The driving unit 7 comprises at least one stand 10 for the transport of the
sheet metal
strip and at least one motorized gear drive 11 which drives corresponding
rolls of the
stand 10 via shafts 28. In the embodiment illustrated in an exemplary manner,
there
are shown two stands, wherein a person skilled in the art understands that the
number
of the stands can be higher or lower, as the need arises. The driving unit 7
arranged
upstream from the depressing/raising unit 8 functions to prevent a backwards
pulling
force before a possible depression/raising and to compensate a change in
length of the
sheet metal strip in the depressing/raising unit 8.

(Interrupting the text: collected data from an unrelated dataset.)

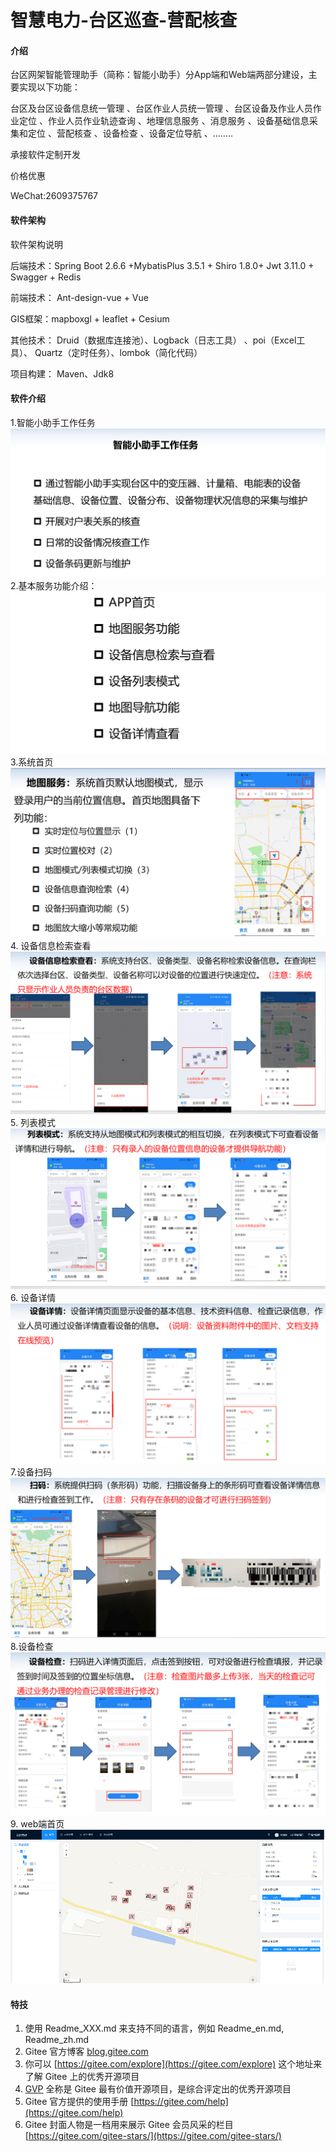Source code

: # 智慧电力-台区巡查-营配核查

#### 介绍
台区网架智能管理助手（简称：智能小助手）分App端和Web端两部分建设，主要实现以下功能：

台区及台区设备信息统一管理
、台区作业人员统一管理
、台区设备及作业人员作业定位
、作业人员作业轨迹查询
、地理信息服务
、消息服务
、设备基础信息采集和定位
、营配核查
、设备检查
、设备定位导航
、……..

承接软件定制开发

价格优惠

WeChat:2609375767



#### 软件架构
软件架构说明

后端技术：Spring Boot 2.6.6 +MybatisPlus 3.5.1 + Shiro 1.8.0+ Jwt 3.11.0 + Swagger + Redis

前端技术： Ant-design-vue + Vue

GIS框架：mapboxgl + leaflet + Cesium

其他技术： Druid（数据库连接池）、Logback（日志工具） 、poi（Excel工具）、 Quartz（定时任务）、lombok（简化代码）

项目构建： Maven、Jdk8


#### 软件介绍

1.智能小助手工作任务
 ![img_1.png](imgs/img_1.png)
2.基本服务功能介绍：
![img_2.png](imgs/img_2.png)
3.系统首页
![img_3.png](imgs/img_3.png)
 4. 设备信息检索查看
 ![img_4.png](imgs/img_4.png)
 5. 列表模式
 ![img_5.png](imgs/img_5.png)
 6. 设备详情
 ![img_6.png](imgs/img_6.png)
 7.设备扫码
 ![img_7.png](imgs/img_7.png)
 8.设备检查
 ![img_8.png](imgs/img_8.png)
9. web端首页
![img_9.png](imgs/img_9.png)

#### 特技

1.  使用 Readme\_XXX.md 来支持不同的语言，例如 Readme\_en.md, Readme\_zh.md
2.  Gitee 官方博客 [blog.gitee.com](https://blog.gitee.com)
3.  你可以 [https://gitee.com/explore](https://gitee.com/explore) 这个地址来了解 Gitee 上的优秀开源项目
4.  [GVP](https://gitee.com/gvp) 全称是 Gitee 最有价值开源项目，是综合评定出的优秀开源项目
5.  Gitee 官方提供的使用手册 [https://gitee.com/help](https://gitee.com/help)
6.  Gitee 封面人物是一档用来展示 Gitee 会员风采的栏目 [https://gitee.com/gitee-stars/](https://gitee.com/gitee-stars/)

Figs. 6A to 6D show several embodiments of the depressing/raising unit 8 of
Fig. 5.
According to the invention, it is not necessary to provide the
depressing/raising unit 8
since the profiles with varying heights can be produced by using solely the
forming
unit 9. In case the depressing/raising unit 8 according to the invention is
used, it
exhibits certain advantages in connection with the forming unit 9, if deeper
profiles
with varying depths are to be produced and/or if the length of the forming
unit 9 is to
be limited.
Again referring to Fig. 6A to 6D, the depressing/raising unit 8 can adopt
various
embodiments for realizing depressions and raisings in the sheet metal strip to
be
profiled, such that, already before the actual profile forming takes place,
the
depression and the raising of the bottom is formed into the sheet metal strip.
A possible embodiment as 3-roll bending machines 12 is shown in Fig. 6A,
wherein,
as a person skilled in the art understands, as well 4- or 6-roll bending
machines can be
used. In the embodiment of Fig. 6A, the depression and the raising,
respectively, can
be formed in the sheet metal strip by the arrangement of the roll pairs of the
roll
bending machines which are lifted and lowered. It is however also possible to
use tree
pairs of cylindrical rolls which are lifted and lowered for pre-forming the
strip in a
convex and a concave manner.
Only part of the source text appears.